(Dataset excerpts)
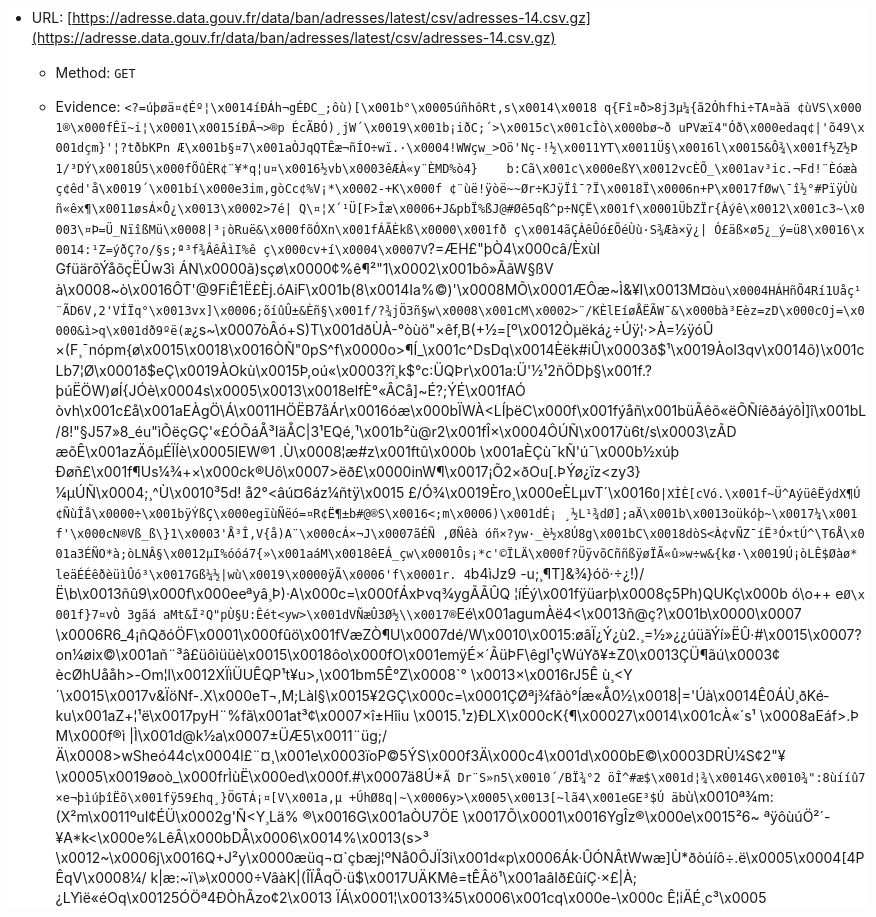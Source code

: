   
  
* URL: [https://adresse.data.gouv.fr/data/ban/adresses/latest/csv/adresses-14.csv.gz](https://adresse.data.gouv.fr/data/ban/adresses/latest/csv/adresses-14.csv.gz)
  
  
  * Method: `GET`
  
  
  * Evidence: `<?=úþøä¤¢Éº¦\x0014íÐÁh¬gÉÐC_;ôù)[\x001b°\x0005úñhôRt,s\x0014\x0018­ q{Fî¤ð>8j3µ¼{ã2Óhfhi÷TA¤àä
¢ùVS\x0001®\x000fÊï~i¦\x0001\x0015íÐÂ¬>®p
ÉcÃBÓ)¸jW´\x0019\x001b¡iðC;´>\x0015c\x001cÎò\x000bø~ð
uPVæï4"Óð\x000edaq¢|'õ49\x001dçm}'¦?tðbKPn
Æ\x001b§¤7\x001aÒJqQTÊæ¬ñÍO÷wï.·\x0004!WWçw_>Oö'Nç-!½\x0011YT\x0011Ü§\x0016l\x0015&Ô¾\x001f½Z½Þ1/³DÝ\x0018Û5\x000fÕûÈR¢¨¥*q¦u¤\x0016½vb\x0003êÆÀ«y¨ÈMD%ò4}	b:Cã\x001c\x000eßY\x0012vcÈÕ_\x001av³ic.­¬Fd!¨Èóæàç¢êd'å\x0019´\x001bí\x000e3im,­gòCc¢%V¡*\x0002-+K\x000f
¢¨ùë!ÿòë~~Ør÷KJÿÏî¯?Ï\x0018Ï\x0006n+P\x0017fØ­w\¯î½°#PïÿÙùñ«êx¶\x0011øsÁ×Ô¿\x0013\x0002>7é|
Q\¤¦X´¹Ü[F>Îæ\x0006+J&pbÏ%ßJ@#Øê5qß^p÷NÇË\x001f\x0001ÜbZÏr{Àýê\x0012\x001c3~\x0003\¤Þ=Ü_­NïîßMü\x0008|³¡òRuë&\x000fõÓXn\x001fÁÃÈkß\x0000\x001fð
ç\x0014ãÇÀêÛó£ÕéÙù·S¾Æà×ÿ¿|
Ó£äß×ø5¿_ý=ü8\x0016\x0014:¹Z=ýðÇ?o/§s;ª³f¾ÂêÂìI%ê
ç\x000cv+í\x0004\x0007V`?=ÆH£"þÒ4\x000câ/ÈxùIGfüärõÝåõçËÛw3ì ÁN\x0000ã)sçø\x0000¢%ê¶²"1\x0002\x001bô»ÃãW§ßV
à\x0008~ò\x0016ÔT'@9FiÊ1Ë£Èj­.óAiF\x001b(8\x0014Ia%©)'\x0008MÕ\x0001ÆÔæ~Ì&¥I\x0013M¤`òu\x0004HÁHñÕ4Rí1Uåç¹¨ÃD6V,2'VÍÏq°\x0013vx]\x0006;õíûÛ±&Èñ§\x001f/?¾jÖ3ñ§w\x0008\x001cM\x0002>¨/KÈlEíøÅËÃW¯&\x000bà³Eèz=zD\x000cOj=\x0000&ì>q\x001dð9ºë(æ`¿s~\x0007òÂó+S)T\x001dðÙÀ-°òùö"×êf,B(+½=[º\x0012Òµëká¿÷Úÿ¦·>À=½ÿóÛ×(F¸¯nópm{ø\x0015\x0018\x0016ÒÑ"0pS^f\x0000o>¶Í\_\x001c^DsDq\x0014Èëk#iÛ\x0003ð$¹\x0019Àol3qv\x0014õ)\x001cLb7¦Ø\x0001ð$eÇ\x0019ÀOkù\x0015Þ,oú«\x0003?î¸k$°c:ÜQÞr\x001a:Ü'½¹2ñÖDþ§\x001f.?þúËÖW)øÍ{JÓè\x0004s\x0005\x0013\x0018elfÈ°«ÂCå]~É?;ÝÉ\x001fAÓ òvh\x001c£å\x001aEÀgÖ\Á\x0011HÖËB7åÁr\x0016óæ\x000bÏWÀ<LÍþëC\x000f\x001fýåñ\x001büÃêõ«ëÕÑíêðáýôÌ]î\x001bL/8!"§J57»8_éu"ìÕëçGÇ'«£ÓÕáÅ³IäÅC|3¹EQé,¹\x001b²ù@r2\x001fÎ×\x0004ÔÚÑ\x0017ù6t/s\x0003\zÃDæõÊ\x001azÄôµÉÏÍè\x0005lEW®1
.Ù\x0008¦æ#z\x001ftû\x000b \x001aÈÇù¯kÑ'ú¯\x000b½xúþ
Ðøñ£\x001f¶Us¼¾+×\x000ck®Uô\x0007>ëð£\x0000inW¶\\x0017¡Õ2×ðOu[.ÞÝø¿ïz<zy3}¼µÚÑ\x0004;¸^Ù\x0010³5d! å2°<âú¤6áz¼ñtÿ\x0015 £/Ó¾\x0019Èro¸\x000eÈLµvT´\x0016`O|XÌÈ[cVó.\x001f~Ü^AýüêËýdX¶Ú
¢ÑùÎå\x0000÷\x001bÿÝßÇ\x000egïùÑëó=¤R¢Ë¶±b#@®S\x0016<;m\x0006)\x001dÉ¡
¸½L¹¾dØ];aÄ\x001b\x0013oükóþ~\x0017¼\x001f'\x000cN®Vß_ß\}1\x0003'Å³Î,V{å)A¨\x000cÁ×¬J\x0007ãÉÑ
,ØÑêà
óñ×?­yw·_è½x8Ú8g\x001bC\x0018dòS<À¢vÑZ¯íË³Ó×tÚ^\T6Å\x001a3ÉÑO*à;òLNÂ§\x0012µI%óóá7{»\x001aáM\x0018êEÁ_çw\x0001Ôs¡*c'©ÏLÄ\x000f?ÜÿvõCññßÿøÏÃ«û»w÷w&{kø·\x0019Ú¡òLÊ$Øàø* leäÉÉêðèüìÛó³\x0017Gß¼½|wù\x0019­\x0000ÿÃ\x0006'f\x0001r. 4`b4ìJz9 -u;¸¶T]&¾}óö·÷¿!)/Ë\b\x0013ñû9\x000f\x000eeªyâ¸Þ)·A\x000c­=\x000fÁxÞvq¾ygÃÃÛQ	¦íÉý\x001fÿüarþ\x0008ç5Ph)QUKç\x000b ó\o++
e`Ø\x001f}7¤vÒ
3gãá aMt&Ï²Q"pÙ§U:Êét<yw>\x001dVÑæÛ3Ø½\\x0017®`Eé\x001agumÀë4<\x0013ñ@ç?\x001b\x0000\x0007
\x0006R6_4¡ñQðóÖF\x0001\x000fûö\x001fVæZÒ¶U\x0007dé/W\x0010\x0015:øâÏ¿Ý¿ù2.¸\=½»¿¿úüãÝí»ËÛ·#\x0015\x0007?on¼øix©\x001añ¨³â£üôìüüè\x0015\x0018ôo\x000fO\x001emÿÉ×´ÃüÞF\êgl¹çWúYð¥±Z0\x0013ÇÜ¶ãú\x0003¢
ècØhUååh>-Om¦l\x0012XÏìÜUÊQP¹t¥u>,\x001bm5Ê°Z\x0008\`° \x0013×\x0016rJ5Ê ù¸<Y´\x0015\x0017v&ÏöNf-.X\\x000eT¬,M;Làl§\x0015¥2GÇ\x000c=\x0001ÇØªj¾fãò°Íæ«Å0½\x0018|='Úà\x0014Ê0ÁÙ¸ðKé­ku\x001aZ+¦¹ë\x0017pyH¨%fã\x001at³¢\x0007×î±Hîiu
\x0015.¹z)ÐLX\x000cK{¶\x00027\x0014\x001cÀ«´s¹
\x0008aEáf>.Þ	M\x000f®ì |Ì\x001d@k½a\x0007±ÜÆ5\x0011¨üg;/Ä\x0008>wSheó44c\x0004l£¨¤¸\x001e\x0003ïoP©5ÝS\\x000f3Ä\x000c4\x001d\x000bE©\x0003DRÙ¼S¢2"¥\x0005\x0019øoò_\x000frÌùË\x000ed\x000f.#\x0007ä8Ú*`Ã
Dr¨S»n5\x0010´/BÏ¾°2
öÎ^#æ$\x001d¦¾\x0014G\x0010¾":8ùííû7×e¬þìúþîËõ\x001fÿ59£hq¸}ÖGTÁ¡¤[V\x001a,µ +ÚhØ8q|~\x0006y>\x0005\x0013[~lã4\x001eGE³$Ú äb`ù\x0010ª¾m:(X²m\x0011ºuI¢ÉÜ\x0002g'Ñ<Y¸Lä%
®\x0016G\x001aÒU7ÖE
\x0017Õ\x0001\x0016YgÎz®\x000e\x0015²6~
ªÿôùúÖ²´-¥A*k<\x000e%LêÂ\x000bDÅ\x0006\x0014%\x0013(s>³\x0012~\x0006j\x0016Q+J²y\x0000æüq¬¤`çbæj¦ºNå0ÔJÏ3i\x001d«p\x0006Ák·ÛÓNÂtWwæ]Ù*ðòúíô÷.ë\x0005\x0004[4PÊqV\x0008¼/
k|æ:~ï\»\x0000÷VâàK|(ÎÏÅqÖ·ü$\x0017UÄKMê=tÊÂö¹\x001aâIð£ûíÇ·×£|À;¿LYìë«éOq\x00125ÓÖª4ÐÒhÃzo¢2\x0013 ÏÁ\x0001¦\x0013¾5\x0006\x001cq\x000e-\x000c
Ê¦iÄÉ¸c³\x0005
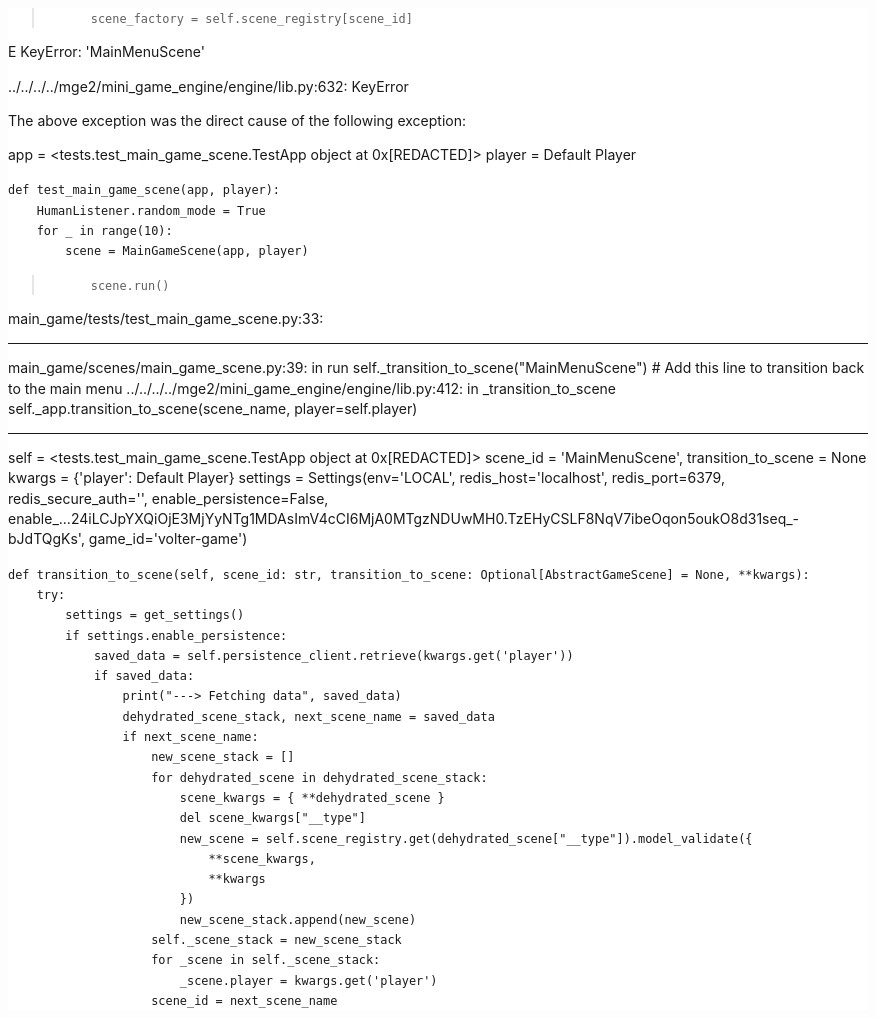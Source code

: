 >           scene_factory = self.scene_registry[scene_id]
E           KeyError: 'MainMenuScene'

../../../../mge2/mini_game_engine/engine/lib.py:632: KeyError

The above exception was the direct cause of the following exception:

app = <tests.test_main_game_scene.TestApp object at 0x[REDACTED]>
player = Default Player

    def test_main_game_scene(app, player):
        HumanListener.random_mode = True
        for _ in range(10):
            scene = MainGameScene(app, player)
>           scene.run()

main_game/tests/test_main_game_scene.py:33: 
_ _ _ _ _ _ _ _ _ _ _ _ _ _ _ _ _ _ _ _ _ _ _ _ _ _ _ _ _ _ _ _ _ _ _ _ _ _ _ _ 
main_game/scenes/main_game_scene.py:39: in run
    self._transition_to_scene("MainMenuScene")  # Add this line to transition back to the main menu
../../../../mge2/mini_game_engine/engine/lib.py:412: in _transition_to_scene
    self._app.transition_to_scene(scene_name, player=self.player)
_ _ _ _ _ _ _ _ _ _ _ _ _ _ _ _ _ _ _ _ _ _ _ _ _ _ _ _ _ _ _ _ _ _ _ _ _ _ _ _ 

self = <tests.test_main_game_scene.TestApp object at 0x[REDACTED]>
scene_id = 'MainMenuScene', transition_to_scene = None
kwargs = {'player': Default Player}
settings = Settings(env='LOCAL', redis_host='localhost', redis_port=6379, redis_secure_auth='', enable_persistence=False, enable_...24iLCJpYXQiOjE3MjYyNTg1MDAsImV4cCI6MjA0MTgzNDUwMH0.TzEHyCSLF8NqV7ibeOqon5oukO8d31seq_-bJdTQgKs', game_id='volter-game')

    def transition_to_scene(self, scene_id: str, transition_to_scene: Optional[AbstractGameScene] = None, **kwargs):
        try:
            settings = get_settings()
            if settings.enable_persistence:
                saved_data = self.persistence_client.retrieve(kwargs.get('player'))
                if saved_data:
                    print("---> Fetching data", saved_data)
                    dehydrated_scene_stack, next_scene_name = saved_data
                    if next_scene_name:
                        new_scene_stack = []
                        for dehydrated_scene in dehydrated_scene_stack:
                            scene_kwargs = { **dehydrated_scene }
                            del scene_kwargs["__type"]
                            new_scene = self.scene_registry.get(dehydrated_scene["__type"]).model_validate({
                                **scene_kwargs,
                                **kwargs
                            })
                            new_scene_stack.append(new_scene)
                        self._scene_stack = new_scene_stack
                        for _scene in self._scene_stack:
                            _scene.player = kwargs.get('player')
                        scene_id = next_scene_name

**Goal of the exercise**.
The answer should be nothing but the number of lines above that contain "self".

**Exercise response**.
9